*** Opening RECORDS SUPPLIED ***

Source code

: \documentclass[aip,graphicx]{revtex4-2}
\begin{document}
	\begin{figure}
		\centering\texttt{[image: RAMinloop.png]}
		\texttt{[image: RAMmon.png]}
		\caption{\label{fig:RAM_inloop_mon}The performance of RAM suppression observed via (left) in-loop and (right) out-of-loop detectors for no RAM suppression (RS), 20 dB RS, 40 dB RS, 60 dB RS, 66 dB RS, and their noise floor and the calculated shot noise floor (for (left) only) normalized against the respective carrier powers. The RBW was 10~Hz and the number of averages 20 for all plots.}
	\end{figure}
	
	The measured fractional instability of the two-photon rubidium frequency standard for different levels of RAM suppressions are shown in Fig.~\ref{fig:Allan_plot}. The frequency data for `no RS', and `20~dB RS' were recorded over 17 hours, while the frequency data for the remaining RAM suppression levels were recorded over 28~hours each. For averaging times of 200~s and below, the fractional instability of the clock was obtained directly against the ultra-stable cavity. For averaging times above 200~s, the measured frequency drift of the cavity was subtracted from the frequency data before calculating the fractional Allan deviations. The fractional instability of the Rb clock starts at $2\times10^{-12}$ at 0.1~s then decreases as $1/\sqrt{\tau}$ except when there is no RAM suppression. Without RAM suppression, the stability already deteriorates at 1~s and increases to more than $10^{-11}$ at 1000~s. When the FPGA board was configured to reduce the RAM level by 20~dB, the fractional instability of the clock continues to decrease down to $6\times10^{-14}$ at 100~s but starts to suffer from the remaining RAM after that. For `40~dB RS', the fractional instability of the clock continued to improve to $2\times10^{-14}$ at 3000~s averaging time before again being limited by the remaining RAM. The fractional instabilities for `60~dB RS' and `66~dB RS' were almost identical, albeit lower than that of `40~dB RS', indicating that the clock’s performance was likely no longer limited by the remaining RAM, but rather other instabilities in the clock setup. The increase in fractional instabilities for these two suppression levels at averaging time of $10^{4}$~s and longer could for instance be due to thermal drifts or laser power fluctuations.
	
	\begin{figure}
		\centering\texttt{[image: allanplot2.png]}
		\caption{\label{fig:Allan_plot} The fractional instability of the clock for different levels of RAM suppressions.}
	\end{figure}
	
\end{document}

*** Closing RECORDS SUPPLIED ***

__YOUR OBJECTIVE__.
All entries should be given again precisely as they appear above.

__OUTPUT__.
Source code

: \documentclass[aip,graphicx]{revtex4-2}
\begin{document}
	\begin{figure}
		\centering\texttt{[image: RAMinloop.png]}
		\texttt{[image: RAMmon.png]}
		\caption{\label{fig:RAM_inloop_mon}The performance of RAM suppression observed via (left) in-loop and (right) out-of-loop detectors for no RAM suppression (RS), 20 dB RS, 40 dB RS, 60 dB RS, 66 dB RS, and their noise floor and the calculated shot noise floor (for (left) only) normalized against the respective carrier powers. The RBW was 10~Hz and the number of averages 20 for all plots.}
	\end{figure}
	
	The measured fractional instability of the two-photon rubidium frequency standard for different levels of RAM suppressions are shown in Fig.~\ref{fig:Allan_plot}. The frequency data for `no RS', and `20~dB RS' were recorded over 17 hours, while the frequency data for the remaining RAM suppression levels were recorded over 28~hours each. For averaging times of 200~s and below, the fractional instability of the clock was obtained directly against the ultra-stable cavity. For averaging times above 200~s, the measured frequency drift of the cavity was subtracted from the frequency data before calculating the fractional Allan deviations. The fractional instability of the Rb clock starts at $2\times10^{-12}$ at 0.1~s then decreases as $1/\sqrt{\tau}$ except when there is no RAM suppression. Without RAM suppression, the stability already deteriorates at 1~s and increases to more than $10^{-11}$ at 1000~s. When the FPGA board was configured to reduce the RAM level by 20~dB, the fractional instability of the clock continues to decrease down to $6\times10^{-14}$ at 100~s but starts to suffer from the remaining RAM after that. For `40~dB RS', the fractional instability of the clock continued to improve to $2\times10^{-14}$ at 3000~s averaging time before again being limited by the remaining RAM. The fractional instabilities for `60~dB RS' and `66~dB RS' were almost identical, albeit lower than that of `40~dB RS', indicating that the clock’s performance was likely no longer limited by the remaining RAM, but rather other instabilities in the clock setup. The increase in fractional instabilities for these two suppression levels at averaging time of $10^{4}$~s and longer could for instance be due to thermal drifts or laser power fluctuations.
	
	\begin{figure}
		\centering\texttt{[image: allanplot2.png]}
		\caption{\label{fig:Allan_plot} The fractional instability of the clock for different levels of RAM suppressions.}
	\end{figure}
	
\end{document}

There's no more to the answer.